No, enternecedor no, no debía pensar eso. Aquella pantomima de matrimonio estaba a punto de terminar y aquél era el último acto. Sólo quedaban por delante las formalidades del divorcio. No se hacía ilusiones y seguramente era lo mejor.

Pedro le había dicho una vez que dejase de portarse como una cría… muy bien, eso era lo que iba a hacer.

Una mano en su hombro la despertó. Cuando abrió los ojos, Pedro estaba a su lado en la cama, con una camisa negra y una chaqueta de cuero del mismo color.

—Puedes desayunar en el avión. Nos vamos dentro de una hora.

—¿Nos vamos? ¿Dónde?

—A Perú.

—Pero después de lo de anoche…

—¿Pensabas que te dejaría? No, Paula. Vienes a Perú conmigo. Prometo demostrar lo degenerado que era tu padre enseñándote la carta. Al contrario que tú, yo cumplo mis promesas.

El Negocio: Capítulo 33

Pedro apagó el ordenador y se abrochó el cinturón de seguridad. El avión aterrizaría en Londres en unos minutos y estaba deseando llegar. Había firmado un fabuloso contrato y tenía un mes de vacaciones… Pedro frunció el ceño.

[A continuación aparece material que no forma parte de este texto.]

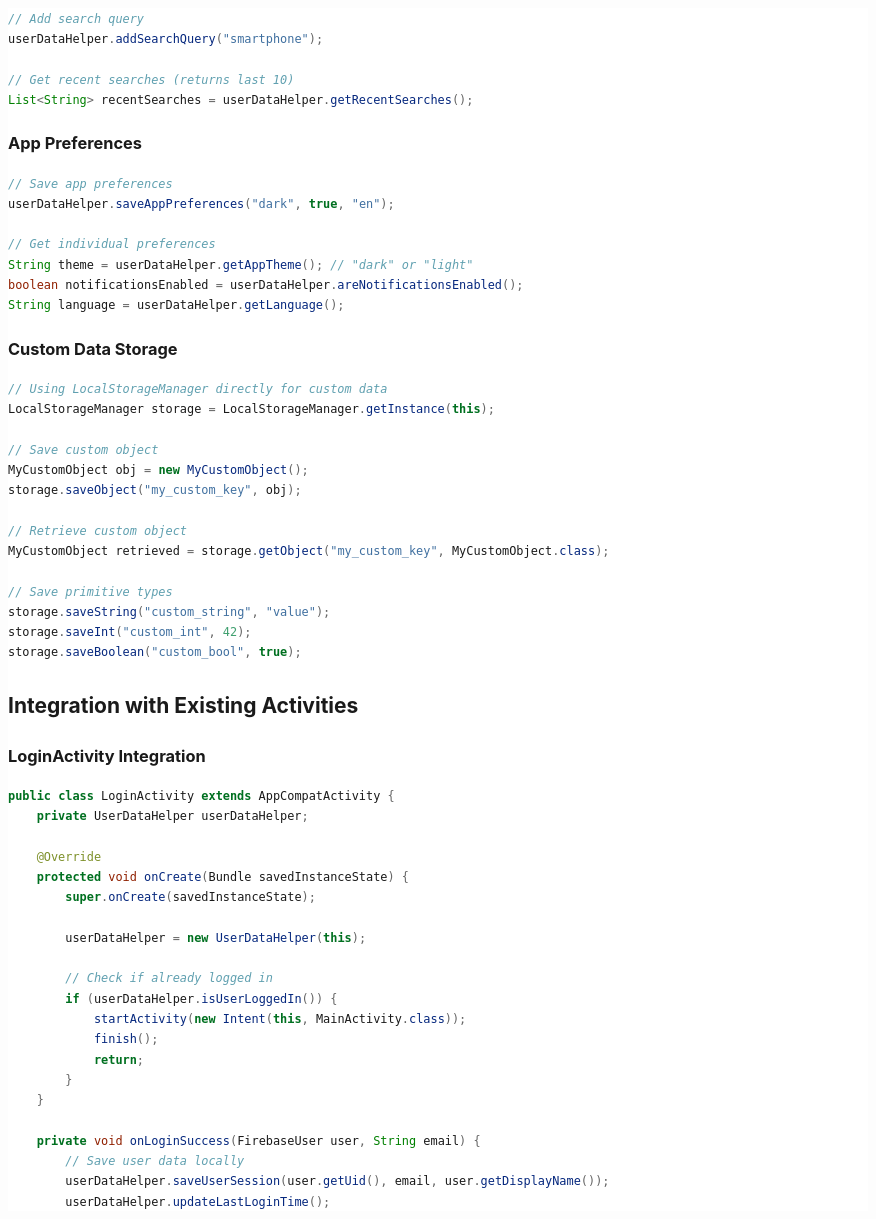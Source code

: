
 ```java
// Add search query
userDataHelper.addSearchQuery("smartphone");

// Get recent searches (returns last 10)
List<String> recentSearches = userDataHelper.getRecentSearches();
```

### App Preferences

```java
// Save app preferences
userDataHelper.saveAppPreferences("dark", true, "en");

// Get individual preferences
String theme = userDataHelper.getAppTheme(); // "dark" or "light"
boolean notificationsEnabled = userDataHelper.areNotificationsEnabled();
String language = userDataHelper.getLanguage();
```

### Custom Data Storage

```java
// Using LocalStorageManager directly for custom data
LocalStorageManager storage = LocalStorageManager.getInstance(this);

// Save custom object
MyCustomObject obj = new MyCustomObject();
storage.saveObject("my_custom_key", obj);

// Retrieve custom object
MyCustomObject retrieved = storage.getObject("my_custom_key", MyCustomObject.class);

// Save primitive types
storage.saveString("custom_string", "value");
storage.saveInt("custom_int", 42);
storage.saveBoolean("custom_bool", true);
```

## Integration with Existing Activities

### LoginActivity Integration

```java
public class LoginActivity extends AppCompatActivity {
    private UserDataHelper userDataHelper;
    
    @Override
    protected void onCreate(Bundle savedInstanceState) {
        super.onCreate(savedInstanceState);
        
        userDataHelper = new UserDataHelper(this);
        
        // Check if already logged in
        if (userDataHelper.isUserLoggedIn()) {
            startActivity(new Intent(this, MainActivity.class));
            finish();
            return;
        }
    }
    
    private void onLoginSuccess(FirebaseUser user, String email) {
        // Save user data locally
        userDataHelper.saveUserSession(user.getUid(), email, user.getDisplayName());
        userDataHelper.updateLastLoginTime();
```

No había visto a Paula en dos semanas, pero estaba decidido a que eso no volviera a pasar. Llevaban tres meses casados, el sexo era genial y debería sentirse satisfecho. Sin embargo, el tiempo que pasaban el uno con el otro era limitado.

Después de tres semanas en Nueva York habían vuelto a Londres y Paula había seguido con su investigación, pero él se había visto obligado a viajar a Oriente Medio. En julio volvieron a Grecia, pero él tuvo que viajar frecuentemente a Atenas y Moscú.

A principios de agosto Paula debería haberlo acompañado a Australia, pero Agustina acababa de dar a luz, de modo que insistió en volver a Londres para ayudarla y Pedro no pudo poner objeciones.

Pero después de estar solo durante casi dos semanas la había llamado por teléfono la noche anterior para decirle que hiciera las maletas, se iban a Perú. Lo cual le daba el tiempo justo para darle un beso al niño y tomar el avión. Ya era hora de que ellos tuvieran un hijo, pensó. De hecho, Paula podría estar embarazada. Aunque ella no le había dicho nada por teléfono. Claro que ella nunca decía mucho…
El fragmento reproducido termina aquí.